* **Exercise data**
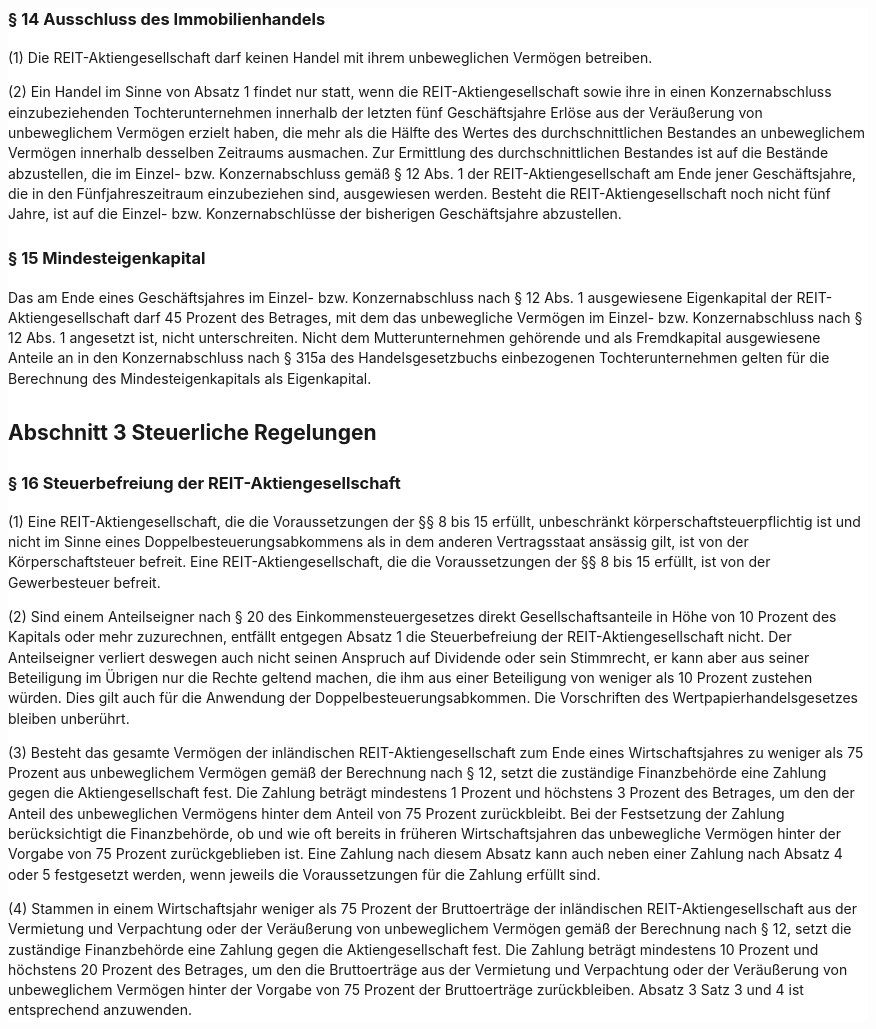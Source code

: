 ### § 14 Ausschluss des Immobilienhandels

(1) Die REIT-Aktiengesellschaft darf keinen Handel mit ihrem unbeweglichen Vermögen betreiben.

(2) Ein Handel im Sinne von Absatz 1 findet nur statt, wenn die REIT-Aktiengesellschaft sowie ihre in einen Konzernabschluss einzubeziehenden Tochterunternehmen innerhalb der letzten fünf Geschäftsjahre Erlöse aus der Veräußerung von unbeweglichem Vermögen erzielt haben, die mehr als die Hälfte des Wertes des durchschnittlichen Bestandes an unbeweglichem Vermögen innerhalb desselben Zeitraums ausmachen. Zur Ermittlung des durchschnittlichen Bestandes ist auf die Bestände abzustellen, die im Einzel- bzw. Konzernabschluss gemäß § 12 Abs. 1 der REIT-Aktiengesellschaft am Ende jener Geschäftsjahre, die in den Fünfjahreszeitraum einzubeziehen sind, ausgewiesen werden. Besteht die REIT-Aktiengesellschaft noch nicht fünf Jahre, ist auf die Einzel- bzw. Konzernabschlüsse der bisherigen Geschäftsjahre abzustellen.

### § 15 Mindesteigenkapital

Das am Ende eines Geschäftsjahres im Einzel- bzw. Konzernabschluss nach § 12 Abs. 1 ausgewiesene Eigenkapital der REIT-Aktiengesellschaft darf 45 Prozent des Betrages, mit dem das unbewegliche Vermögen im Einzel- bzw. Konzernabschluss nach § 12 Abs. 1 angesetzt ist, nicht unterschreiten. Nicht dem Mutterunternehmen gehörende und als Fremdkapital ausgewiesene Anteile an in den Konzernabschluss nach § 315a des Handelsgesetzbuchs einbezogenen Tochterunternehmen gelten für die Berechnung des Mindesteigenkapitals als Eigenkapital.

Abschnitt 3 Steuerliche Regelungen
----------------------------------

### 

### § 16 Steuerbefreiung der REIT-Aktiengesellschaft

(1) Eine REIT-Aktiengesellschaft, die die Voraussetzungen der §§ 8 bis 15 erfüllt, unbeschränkt körperschaftsteuerpflichtig ist und nicht im Sinne eines Doppelbesteuerungsabkommens als in dem anderen Vertragsstaat ansässig gilt, ist von der Körperschaftsteuer befreit. Eine REIT-Aktiengesellschaft, die die Voraussetzungen der §§ 8 bis 15 erfüllt, ist von der Gewerbesteuer befreit.

(2) Sind einem Anteilseigner nach § 20 des Einkommensteuergesetzes direkt Gesellschaftsanteile in Höhe von 10 Prozent des Kapitals oder mehr zuzurechnen, entfällt entgegen Absatz 1 die Steuerbefreiung der REIT-Aktiengesellschaft nicht. Der Anteilseigner verliert deswegen auch nicht seinen Anspruch auf Dividende oder sein Stimmrecht, er kann aber aus seiner Beteiligung im Übrigen nur die Rechte geltend machen, die ihm aus einer Beteiligung von weniger als 10 Prozent zustehen würden. Dies gilt auch für die Anwendung der Doppelbesteuerungsabkommen. Die Vorschriften des Wertpapierhandelsgesetzes bleiben unberührt.

(3) Besteht das gesamte Vermögen der inländischen REIT-Aktiengesellschaft zum Ende eines Wirtschaftsjahres zu weniger als 75 Prozent aus unbeweglichem Vermögen gemäß der Berechnung nach § 12, setzt die zuständige Finanzbehörde eine Zahlung gegen die Aktiengesellschaft fest. Die Zahlung beträgt mindestens 1 Prozent und höchstens 3 Prozent des Betrages, um den der Anteil des unbeweglichen Vermögens hinter dem Anteil von 75 Prozent zurückbleibt. Bei der Festsetzung der Zahlung berücksichtigt die Finanzbehörde, ob und wie oft bereits in früheren Wirtschaftsjahren das unbewegliche Vermögen hinter der Vorgabe von 75 Prozent zurückgeblieben ist. Eine Zahlung nach diesem Absatz kann auch neben einer Zahlung nach Absatz 4 oder 5 festgesetzt werden, wenn jeweils die Voraussetzungen für die Zahlung erfüllt sind.

(4) Stammen in einem Wirtschaftsjahr weniger als 75 Prozent der Bruttoerträge der inländischen REIT-Aktiengesellschaft aus der Vermietung und Verpachtung oder der Veräußerung von unbeweglichem Vermögen gemäß der Berechnung nach § 12, setzt die zuständige Finanzbehörde eine Zahlung gegen die Aktiengesellschaft fest. Die Zahlung beträgt mindestens 10 Prozent und höchstens 20 Prozent des Betrages, um den die Bruttoerträge aus der Vermietung und Verpachtung oder der Veräußerung von unbeweglichem Vermögen hinter der Vorgabe von 75 Prozent der Bruttoerträge zurückbleiben. Absatz 3 Satz 3 und 4 ist entsprechend anzuwenden.
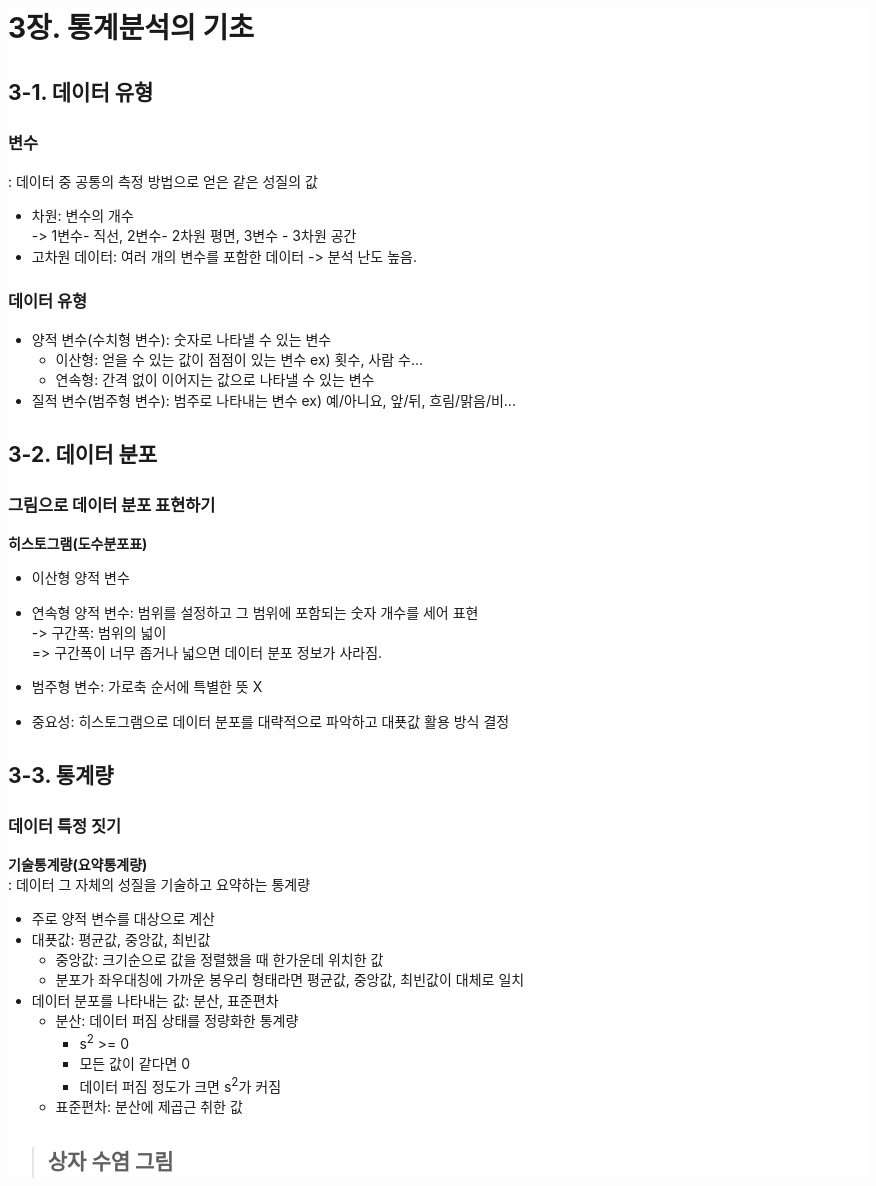 # 3장. 통계분석의 기초
## **3-1. 데이터 유형**

### 변수
: 데이터 중 공통의 측정 방법으로 얻은 같은 성질의 값
- 차원: 변수의 개수   
-> 1변수- 직선, 2변수- 2차원 평면, 3변수 - 3차원 공간
- 고차원 데이터: 여러 개의 변수를 포함한 데이터 -> 분석 난도 높음.

### 데이터 유형
- 양적 변수(수치형 변수): 숫자로 나타낼 수 있는 변수
    - 이산형: 얻을 수 있는 값이 점점이 있는 변수 ex) 횟수, 사람 수...
    - 연속형: 간격 없이 이어지는 값으로 나타낼 수 있는 변수
- 질적 변수(범주형 변수): 범주로 나타내는 변수 ex) 예/아니요, 앞/뒤, 흐림/맑음/비...

## **3-2. 데이터 분포**

### 그림으로 데이터 분포 표현하기
**히스토그램(도수분포표)**
- 이산형 양적 변수
- 연속형 양적 변수: 범위를 설정하고 그 범위에 포함되는 숫자 개수를 세어 표현    
-> 구간폭: 범위의 넓이    
=> 구간폭이 너무 좁거나 넓으면 데이터 분포 정보가 사라짐.   

- 범주형 변수: 가로축 순서에 특별한 뜻 X
- 중요성: 히스토그램으로 데이터 분포를 대략적으로 파악하고 대푯값 활용 방식 결정


## **3-3. 통계량**

### 데이터 특정 짓기

**기술통계량(요약통계량)**   
: 데이터 그 자체의 성질을 기술하고 요약하는 통계량
- 주로 양적 변수를 대상으로 계산
- 대푯값: 평균값, 중앙값, 최빈값
    - 중앙값: 크기순으로 값을 정렬했을 때 한가운데 위치한 값
    - 분포가 좌우대칭에 가까운 봉우리 형태라면 평균값, 중앙값, 최빈값이 대체로 일치
- 데이터 분포를 나타내는 값: 분산, 표준편차
    - 분산: 데이터 퍼짐 상태를 정량화한 통계량
        - s<sup>2</sup> >= 0
        - 모든 값이 같다면 0
        - 데이터 퍼짐 정도가 크면 s<sup>2</sup>가 커짐
    - 표준편차: 분산에 제곱근 취한 값

> 상자 수염 그림
>-
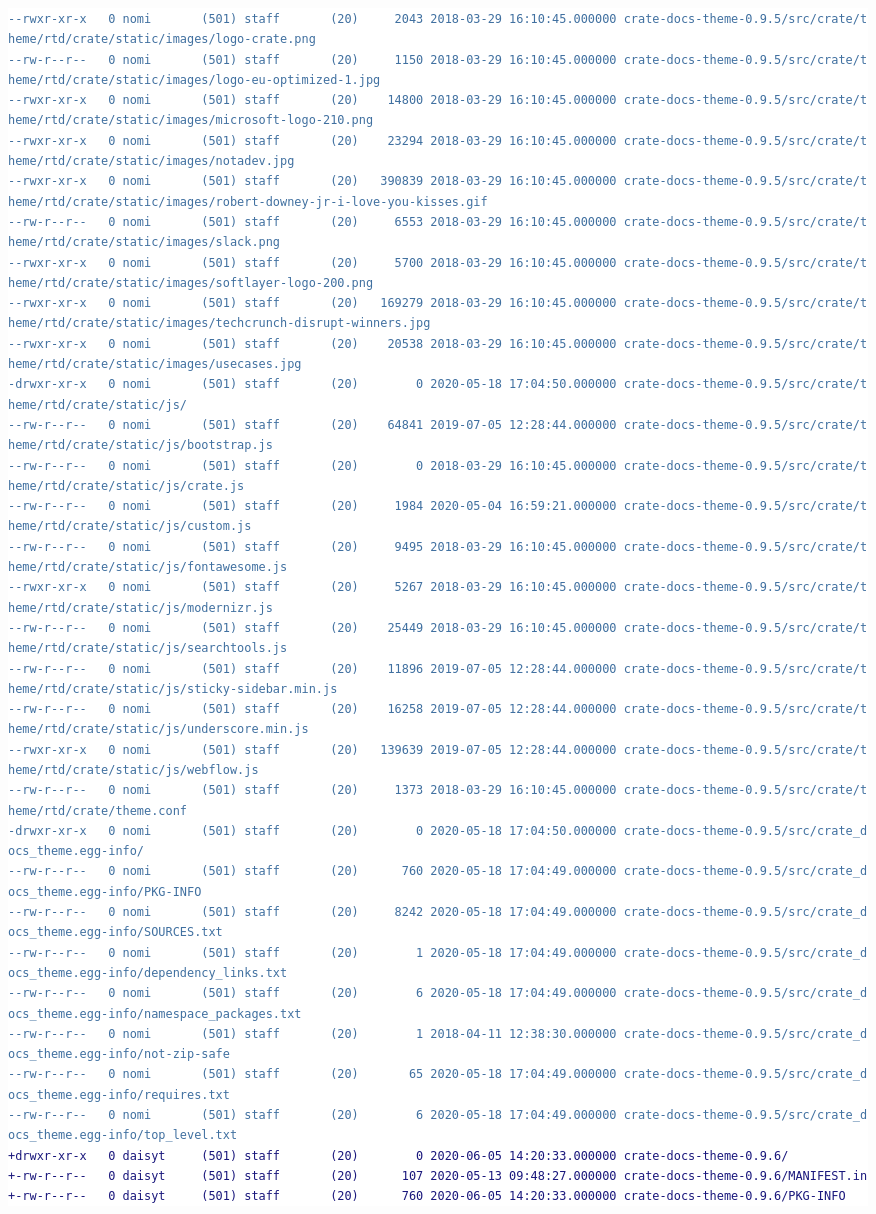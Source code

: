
 ```diff
--rwxr-xr-x   0 nomi       (501) staff       (20)     2043 2018-03-29 16:10:45.000000 crate-docs-theme-0.9.5/src/crate/theme/rtd/crate/static/images/logo-crate.png
--rw-r--r--   0 nomi       (501) staff       (20)     1150 2018-03-29 16:10:45.000000 crate-docs-theme-0.9.5/src/crate/theme/rtd/crate/static/images/logo-eu-optimized-1.jpg
--rwxr-xr-x   0 nomi       (501) staff       (20)    14800 2018-03-29 16:10:45.000000 crate-docs-theme-0.9.5/src/crate/theme/rtd/crate/static/images/microsoft-logo-210.png
--rwxr-xr-x   0 nomi       (501) staff       (20)    23294 2018-03-29 16:10:45.000000 crate-docs-theme-0.9.5/src/crate/theme/rtd/crate/static/images/notadev.jpg
--rwxr-xr-x   0 nomi       (501) staff       (20)   390839 2018-03-29 16:10:45.000000 crate-docs-theme-0.9.5/src/crate/theme/rtd/crate/static/images/robert-downey-jr-i-love-you-kisses.gif
--rw-r--r--   0 nomi       (501) staff       (20)     6553 2018-03-29 16:10:45.000000 crate-docs-theme-0.9.5/src/crate/theme/rtd/crate/static/images/slack.png
--rwxr-xr-x   0 nomi       (501) staff       (20)     5700 2018-03-29 16:10:45.000000 crate-docs-theme-0.9.5/src/crate/theme/rtd/crate/static/images/softlayer-logo-200.png
--rwxr-xr-x   0 nomi       (501) staff       (20)   169279 2018-03-29 16:10:45.000000 crate-docs-theme-0.9.5/src/crate/theme/rtd/crate/static/images/techcrunch-disrupt-winners.jpg
--rwxr-xr-x   0 nomi       (501) staff       (20)    20538 2018-03-29 16:10:45.000000 crate-docs-theme-0.9.5/src/crate/theme/rtd/crate/static/images/usecases.jpg
-drwxr-xr-x   0 nomi       (501) staff       (20)        0 2020-05-18 17:04:50.000000 crate-docs-theme-0.9.5/src/crate/theme/rtd/crate/static/js/
--rw-r--r--   0 nomi       (501) staff       (20)    64841 2019-07-05 12:28:44.000000 crate-docs-theme-0.9.5/src/crate/theme/rtd/crate/static/js/bootstrap.js
--rw-r--r--   0 nomi       (501) staff       (20)        0 2018-03-29 16:10:45.000000 crate-docs-theme-0.9.5/src/crate/theme/rtd/crate/static/js/crate.js
--rw-r--r--   0 nomi       (501) staff       (20)     1984 2020-05-04 16:59:21.000000 crate-docs-theme-0.9.5/src/crate/theme/rtd/crate/static/js/custom.js
--rw-r--r--   0 nomi       (501) staff       (20)     9495 2018-03-29 16:10:45.000000 crate-docs-theme-0.9.5/src/crate/theme/rtd/crate/static/js/fontawesome.js
--rwxr-xr-x   0 nomi       (501) staff       (20)     5267 2018-03-29 16:10:45.000000 crate-docs-theme-0.9.5/src/crate/theme/rtd/crate/static/js/modernizr.js
--rw-r--r--   0 nomi       (501) staff       (20)    25449 2018-03-29 16:10:45.000000 crate-docs-theme-0.9.5/src/crate/theme/rtd/crate/static/js/searchtools.js
--rw-r--r--   0 nomi       (501) staff       (20)    11896 2019-07-05 12:28:44.000000 crate-docs-theme-0.9.5/src/crate/theme/rtd/crate/static/js/sticky-sidebar.min.js
--rw-r--r--   0 nomi       (501) staff       (20)    16258 2019-07-05 12:28:44.000000 crate-docs-theme-0.9.5/src/crate/theme/rtd/crate/static/js/underscore.min.js
--rwxr-xr-x   0 nomi       (501) staff       (20)   139639 2019-07-05 12:28:44.000000 crate-docs-theme-0.9.5/src/crate/theme/rtd/crate/static/js/webflow.js
--rw-r--r--   0 nomi       (501) staff       (20)     1373 2018-03-29 16:10:45.000000 crate-docs-theme-0.9.5/src/crate/theme/rtd/crate/theme.conf
-drwxr-xr-x   0 nomi       (501) staff       (20)        0 2020-05-18 17:04:50.000000 crate-docs-theme-0.9.5/src/crate_docs_theme.egg-info/
--rw-r--r--   0 nomi       (501) staff       (20)      760 2020-05-18 17:04:49.000000 crate-docs-theme-0.9.5/src/crate_docs_theme.egg-info/PKG-INFO
--rw-r--r--   0 nomi       (501) staff       (20)     8242 2020-05-18 17:04:49.000000 crate-docs-theme-0.9.5/src/crate_docs_theme.egg-info/SOURCES.txt
--rw-r--r--   0 nomi       (501) staff       (20)        1 2020-05-18 17:04:49.000000 crate-docs-theme-0.9.5/src/crate_docs_theme.egg-info/dependency_links.txt
--rw-r--r--   0 nomi       (501) staff       (20)        6 2020-05-18 17:04:49.000000 crate-docs-theme-0.9.5/src/crate_docs_theme.egg-info/namespace_packages.txt
--rw-r--r--   0 nomi       (501) staff       (20)        1 2018-04-11 12:38:30.000000 crate-docs-theme-0.9.5/src/crate_docs_theme.egg-info/not-zip-safe
--rw-r--r--   0 nomi       (501) staff       (20)       65 2020-05-18 17:04:49.000000 crate-docs-theme-0.9.5/src/crate_docs_theme.egg-info/requires.txt
--rw-r--r--   0 nomi       (501) staff       (20)        6 2020-05-18 17:04:49.000000 crate-docs-theme-0.9.5/src/crate_docs_theme.egg-info/top_level.txt
+drwxr-xr-x   0 daisyt     (501) staff       (20)        0 2020-06-05 14:20:33.000000 crate-docs-theme-0.9.6/
+-rw-r--r--   0 daisyt     (501) staff       (20)      107 2020-05-13 09:48:27.000000 crate-docs-theme-0.9.6/MANIFEST.in
+-rw-r--r--   0 daisyt     (501) staff       (20)      760 2020-06-05 14:20:33.000000 crate-docs-theme-0.9.6/PKG-INFO
```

* **Brief**
Please show the lines in the entries above that hold the string "표준편차".

* **Output of the task**
- 데이터 분포를 나타내는 값: 분산, 표준편차
    - 표준편차: 분산에 제곱근 취한 값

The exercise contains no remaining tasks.